===== PROVIDED INFORMATION =====

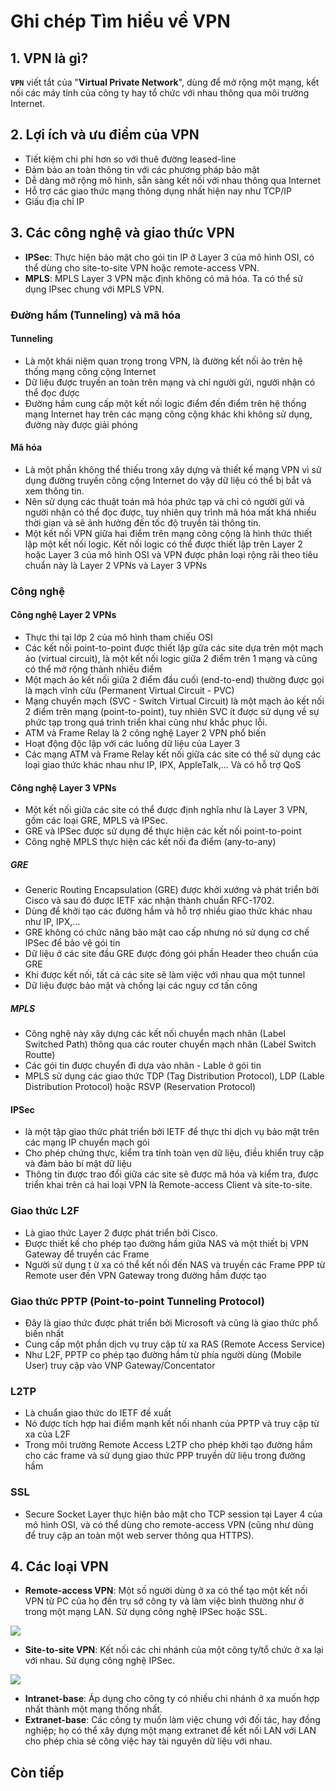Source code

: # Ghi chép Tìm hiểu về VPN

## 1. VPN là gì?

**`VPN`** viết tắt của "**Virtual Private Network**", dùng để mở rộng một mạng, kết nối các máy tính của công ty hay tổ chức với nhau thông qua môi trường Internet.

## 2. Lợi ích và ưu điểm của VPN

- Tiết kiệm chi phí hơn so với thuê đường leased-line
- Đảm bảo an toàn thông tin với các phương pháp bảo mật
- Dễ dàng mở rộng mô hình, sẵn sàng kết nối với nhau thông qua Internet
- Hỗ trợ các giao thức mạng thông dụng nhất hiện nay như TCP/IP
- Giấu địa chỉ IP

## 3. Các công nghệ và giao thức VPN

- **IPSec**: Thực hiện bảo mật cho gói tin IP ở Layer 3 của mô hình OSI, có thể dùng cho site-to-site VPN hoặc remote-access VPN.
- **MPLS**:  MPLS Layer 3 VPN mặc định không có mã hóa. Ta có thể sử dụng IPsec chung với MPLS VPN.

### Đường hầm (Tunneling) và mã hóa

#### Tunneling

- Là một khái niệm quan trọng trong VPN, là đường kết nối ảo trên hệ thống mạng công cộng Internet
- Dữ liệu được truyền an toàn trên mạng và chỉ người gửi, người nhận có thể đọc được
- Đường hầm cung cấp một kết nối logic điểm đến điểm trên hệ thống mạng Internet hay trên các mạng công cộng khác khi không sử dụng, đường này được giải phóng

#### Mã hóa

- Là một phần không thể thiếu trong xây dựng và thiết kế mạng VPN vì sử dụng đường truyền công cộng Internet do vậy dữ liệu có thể bị bắt và xem thông tin.
- Nên sử dụng các thuật toán mã hóa phức tạp và chỉ có người gửi và người nhận có thể đọc được, tuy nhiên quy trình mã hóa mất khá nhiều thời gian và sẽ ảnh hưởng đến tốc độ truyền tải thông tin.
- Một kết nối VPN giữa hai điểm trên mạng công cộng là hình thức thiết lập một kết nối logic. Kết nối logic có thể được thiết lập trên Layer 2 hoặc Layer 3 của mô hình OSI và VPN được phân loại rộng rãi theo tiêu chuẩn này là Layer 2 VPNs và Layer 3 VPNs

### Công nghệ

#### Công nghệ Layer 2 VPNs

- Thực thi tại lớp 2 của mô hình tham chiếu OSI
- Các kết nối point-to-point được thiết lập gữa các site dựa trên một mạch ảo (virtual circuit), là một kết nối logic giữa 2 điểm trên 1 mạng và cũng có thể mở rộng thành nhiều điểm
- Một mạch ảo kết nối giữa 2 điểm đầu cuối (end-to-end) thường được gọi là mạch vĩnh cửu (Permanent Virtual Circuit - PVC)
- Mạng chuyển mạch (SVC - Switch Virtual Circuit) là một mạch ảo kết nối 2 điểm trên mạng (point-to-point), tuy nhiên SVC ít được sử dụng về sự phức tạp trong quá trình triển khai cũng như khắc phục lỗi. 
- ATM và Frame Relay là 2 công nghệ Layer 2 VPN phổ biến
- Hoạt động độc lập với các luồng dữ liệu của Layer 3
- Các mạng ATM và Frame Relay kết nối giữa các site có thể sử dụng các loại giao thức khác nhau như IP, IPX, AppleTalk,... Và có hỗ trợ QoS

#### Công nghệ Layer 3 VPNs

- Một kết nối giữa các site có thể được định nghĩa như là Layer 3 VPN, gồm các loại GRE, MPLS và IPSec.
- GRE và IPSec được sử dụng để thực hiện các kết nối point-to-point
- Công nghệ MPLS thực hiện các kết nối đa điểm (any-to-any)

##### GRE

- Generic Routing Encapsulation (GRE) được khởi xướng và phát triển bởi Cisco và sau đó được IETF xác nhận thành chuẩn RFC-1702.
- Dùng để khởi tạo các đường hầm và hỗ trợ nhiều giao thức khác nhau như IP, IPX,...
- GRE không có chức năng bảo mật cao cấp nhưng nó sử dụng cơ chế IPSec để bảo vệ gói tin
- Dữ liệu ở các site đầu GRE được đóng gói phần Header theo chuẩn của GRE
- Khi được kết nối, tất cả các site sẽ làm việc với nhau qua một tunnel
- Dữ liệu được bảo mật và chống lại các nguy cơ tấn công

##### MPLS

- Công nghệ này xây dựng các kết nối chuyển mạch nhãn (Label Switched Path) thông qua các router chuyển mạch nhãn (Label Switch Routte)
- Các gói tin được chuyển đi dựa vào nhãn - Lable ở gói tin
- MPLS sử dụng các giao thức TDP (Tag Distribution Protocol), LDP (Lable Distribution Protocol) hoặc RSVP (Reservation Protocol)

#### IPSec

- là một tập giao thức phát triển bởi IETF để thực thi dịch vụ bảo mật trên các mạng IP chuyển mạch gói
- Cho phép chứng thực, kiểm tra tính toàn vẹn dữ liệu, điều khiển truy cập và đảm bảo bí mật dữ liệu
- Thông tin được trao đổi giữa các site sẽ được mã hóa và kiểm tra, được triển khai trên cả hai loại VPN là Remote-access Client và site-to-site.

### Giao thức L2F

- Là giao thức Layer 2 được phát triển bởi Cisco.
- Được thiết kế cho phép tạo đường hầm giữa NAS và một thiết bị VPN Gateway để truyền các Frame
- Người sử dụng t ừ xa có thể kết nối đến NAS và truyền các Frame PPP từ Remote user đến VPN Gateway trong đường hầm được tạo

### Giao thức PPTP (Point-to-point Tunneling Protocol)

- Đây là giao thức được phát triển bởi Microsoft và cũng là giao thức phổ biến nhất
- Cung cấp một phần dịch vụ truy cập từ xa RAS (Remote Access Service)
- Như L2F, PPTP co phép tạo đường hầm từ phía người dùng (Mobile User) truy cập vào VNP Gateway/Concentator

### L2TP

- Là chuẩn giao thức do IETF đề xuất
- Nó được tích hợp hai điểm mạnh kết nối nhanh của PPTP và truy cập từ xa của L2F 
- Trong môi trường Remote Access L2TP cho phép khởi tạo đường hầm cho các frame và sử dụng giao thức PPP truyền dữ liệu trong đường hầm

### SSL

- Secure Socket Layer thực hiện bảo mật cho TCP session tại Layer 4 của mô hình OSI, và có thể dùng cho remote-access VPN (cũng như dùng để truy cập an toàn một web server thông qua HTTPS).

## 4. Các loại VPN

- **Remote-access VPN**: Một số người dùng ở xa có thể tạo một kết nối VPN từ PC của họ đến trụ sở công ty và làm việc bình thường như ở trong một mạng LAN. Sử dụng công nghệ IPSec hoặc SSL.

<img src="http://www.skullbox.net/vpns/pptp.gif" />


- **Site-to-site VPN**: Kết nối các chi nhánh của một công ty/tổ chức ở xa lại với nhau. Sử dụng công nghệ IPSec. 

<img src="http://www.skullbox.net/vpns/sitetosite.gif" />

- **Intranet-base**: Áp dụng cho công ty có nhiều chi nhánh ở xa muốn hợp nhất thành một mạng thống nhất.
- **Extranet-base**: Các công ty muốn làm việc chung với đối tác, hay đồng nghiệp; họ có thể xây dựng một mạng extranet để kết nối LAN với LAN cho phép chia sẻ công việc hay tài nguyên dữ liệu với nhau.

## Còn tiếp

=====

> _TASK GOAL_
Out of the listing above, reproduce exactly the lines from the one with "hiểu về VPN" up to and including the one with "với MPLS VPN.".

> _OUTPUT FOR THIS TASK_
: # Ghi chép Tìm hiểu về VPN

## 1. VPN là gì?

**`VPN`** viết tắt của "**Virtual Private Network**", dùng để mở rộng một mạng, kết nối các máy tính của công ty hay tổ chức với nhau thông qua môi trường Internet.

## 2. Lợi ích và ưu điểm của VPN

- Tiết kiệm chi phí hơn so với thuê đường leased-line
- Đảm bảo an toàn thông tin với các phương pháp bảo mật
- Dễ dàng mở rộng mô hình, sẵn sàng kết nối với nhau thông qua Internet
- Hỗ trợ các giao thức mạng thông dụng nhất hiện nay như TCP/IP
- Giấu địa chỉ IP

## 3. Các công nghệ và giao thức VPN

- **IPSec**: Thực hiện bảo mật cho gói tin IP ở Layer 3 của mô hình OSI, có thể dùng cho site-to-site VPN hoặc remote-access VPN.
- **MPLS**:  MPLS Layer 3 VPN mặc định không có mã hóa. Ta có thể sử dụng IPsec chung với MPLS VPN.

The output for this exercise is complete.